LAPLACE, La. — A utility pole was still smoldering Wednesday outside a LaPlace apartment building, where the night before flames ripped through four apartments on Cambridge Drive.
“My stomach got upset. I started crying,” said neighbor Tonia Marzilli. “I saw flames coming from back there behind the building.”
When Marzilli saw those flames, she joined other neighbors who had rushed to the scene.
“People were trying to help whoever they could help to get out and make sure everyone was to safety,” said Marzilli.
Marzilli says about a dozen people lived in the building, some of them kids. As flames burned through their apartments, she says kids were tossed out of a second-story window to safety and a man who is disabled was carried out on a mattress
“It was easier for them to take him out of the home with the mattress,” said Marzilli.
When fire crews got there, flames were already coming through the roof and windows of the building which was already damaged from Hurricane Ida. The fire chief tells Eyewitness News everyone got out safely and the fire was under control within 15 minutes. Firefighters believe one of the tenants left something on a stove, leaving families without a home.

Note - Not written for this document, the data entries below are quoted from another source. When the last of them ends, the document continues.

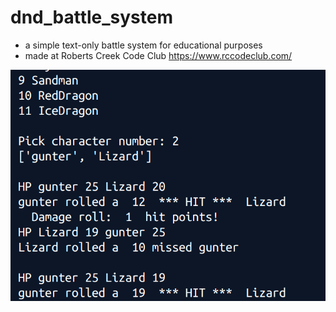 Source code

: # dnd_battle_system

- a simple text-only battle system for educational purposes
- made at Roberts Creek Code Club https://www.rccodeclub.com/

![Screenshot](dnd.png)

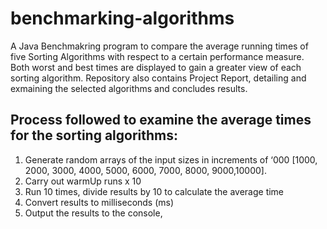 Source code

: # benchmarking-algorithms

A Java Benchmakring program to compare the average running times of five Sorting Algorithms with respect to a certain performance measure. 
Both worst and best times are displayed to gain a greater view of each sorting algorithm. 
Repository also contains Project Report, detailing and exmaining the selected algorithms and concludes results.

## Process followed to examine the average times for the sorting algorithms:
1. Generate random arrays of the input sizes in increments of ‘000 [1000, 2000, 3000, 4000, 5000, 6000, 7000, 8000, 9000,10000].
2. Carry out warmUp runs x 10
3. Run 10 times, divide results by 10 to calculate the average time
4. Convert results to milliseconds (ms)
5. Output the results to the console,
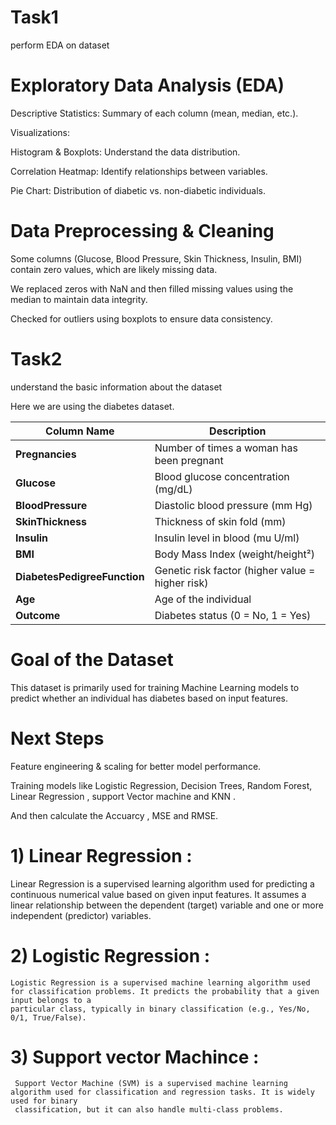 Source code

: # Task1
perform EDA on dataset
# Exploratory Data Analysis (EDA)

Descriptive Statistics: Summary of each column (mean, median, etc.).

Visualizations:

Histogram & Boxplots: Understand the data distribution.

Correlation Heatmap: Identify relationships between variables.

Pie Chart: Distribution of diabetic vs. non-diabetic individuals.
# Data Preprocessing & Cleaning

Some columns (Glucose, Blood Pressure, Skin Thickness, Insulin, BMI) contain zero values, which are likely missing data.

We replaced zeros with NaN and then filled missing values using the median to maintain data integrity.

Checked for outliers using boxplots to ensure data consistency.
# Task2 
understand the basic information about the dataset


Here we are using the diabetes dataset.

| Column Name                 | Description                                              |
|-----------------------------|----------------------------------------------------------|
| **Pregnancies**             | Number of times a woman has been pregnant               |
| **Glucose**                 | Blood glucose concentration (mg/dL)                     |
| **BloodPressure**           | Diastolic blood pressure (mm Hg)                        |
| **SkinThickness**           | Thickness of skin fold (mm)                             |
| **Insulin**                 | Insulin level in blood (mu U/ml)                        |
| **BMI**                     | Body Mass Index (weight/height²)                        |
| **DiabetesPedigreeFunction**| Genetic risk factor (higher value = higher risk)       |
| **Age**                     | Age of the individual                                  |
| **Outcome**                 | Diabetes status (0 = No, 1 = Yes)                      |





# Goal of the Dataset

This dataset is primarily used for training Machine Learning models to predict whether an individual has diabetes based on input features.



# Next Steps

Feature engineering & scaling for better model performance.

Training models like Logistic Regression, Decision Trees, Random Forest, Linear Regression , support Vector machine and KNN .

And then calculate the Accuarcy , MSE and RMSE.



# 1)  Linear Regression :
   Linear Regression is a supervised learning algorithm used for predicting a continuous numerical value based on given input features. It assumes a linear relationship 
   between the dependent (target) variable and one or more independent (predictor) variables.

# 2)  Logistic Regression :
    Logistic Regression is a supervised machine learning algorithm used for classification problems. It predicts the probability that a given input belongs to a 
    particular class, typically in binary classification (e.g., Yes/No, 0/1, True/False).

# 3)  Support vector Machince :
     Support Vector Machine (SVM) is a supervised machine learning algorithm used for classification and regression tasks. It is widely used for binary 
     classification, but it can also handle multi-class problems.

“There’s the worry of who’s going to take these innocent people in or where can they get shelter,” said Marzilli.
This fire is just the most recent hardship in this neighborhood, leaving more people homeless. Nearby apartments and homes are still damaged or destroyed from Hurricane Ida. Debris still piles up and Marzilli worries about the people she’s known as neighbors for the last six years and whether they’ll be able to return home.
“It breaks my heart,” said Marzilli. “It’s rough. It’s rough but it’s going to be OK. God is going to take care of it.”
Care that can't come soon enough, for a community bruised by disasters but healing through faith.
Eyewitness News is told the Red Cross is working with those displaced families.